Dame Judi Dench welcomes Bermondsey blue plaque for pioneering politician

Dame Judi Dench has welcomed a blue plaque hailing the accomplishments of pioneering politician Ada Salter.

The English Heritage plaque can be seen at 149 Lower Road in Rotherhithe where Salter lived in the 1890s.

She went on to transform the lives of thousands of local people by working among the poor of the deprived dockside district of Bermondsey.

Salter, who worked alongside her husband Dr Alfred Salter, supported striking women workers, became the first woman mayor of a London borough when she was elected Mayor of Bermondsey in 1922 and helped introduce a public health service in the area, cleared slums, built playgrounds and planted thousands of trees.

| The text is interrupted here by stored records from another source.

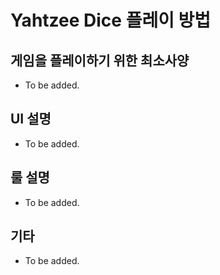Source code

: # Yahtzee Dice 플레이 방법

## 게임을 플레이하기 위한 최소사양
- To be added.

## UI 설명
- To be added.

## 룰 설명
- To be added.

## 기타
- To be added.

Dame Judi, a patron of the Salter Centenary which marked 100 years since Ada was made mayor, said: “As a champion of environmentalism and the welfare of others, Ada was a force to be reckoned with. We have so much to thank her for and so much that we can still learn from her. I’m delighted to help bring this heroic woman into the public eye.”

The plaque to Ada Salter (Christopher Ison)

Other female firsts celebrated in the Blue Plaques scheme include Elizabeth Garrett Anderson, the first woman to qualify as a doctor in Britain, Lilian Lyndsay, the first woman to qualify as a dentist in Britain, and Fanny Wilkinson, who was most probably Britain’s first professional landscape gardener and the designer of many London open spaces.

The scheme has been running for more than 150 years. The idea of erecting ‘memorial tablets’ was first proposed by William Ewart MP in the House of Commons in 1863.

The first plaque – to poet, Lord Byron – was erected in 1867.

English Heritage’s Rebecca Preston said: “Ada Salter’s accomplishments were many, and each one highly significant: from her early proposal for a green belt around London, which with her help went on to become law in 1938 whilst she was vice-chair of the London County Council Parks Committee, to the ambitious housing programme which aimed to make Bermondsey a garden city, and the maternity and child-welfare services which were the foundation of the borough’s municipal health service formed under her watch.

“She believed that gardens and playgrounds were integral to a total public welfare programme. Her open spaces were not just green but ablaze with colour: not least from new strains of hardy dahlia – the ‘Bermondsey Gem’ and the ‘Rotherhithe Gem’ – grown by the borough gardeners in their hundreds.”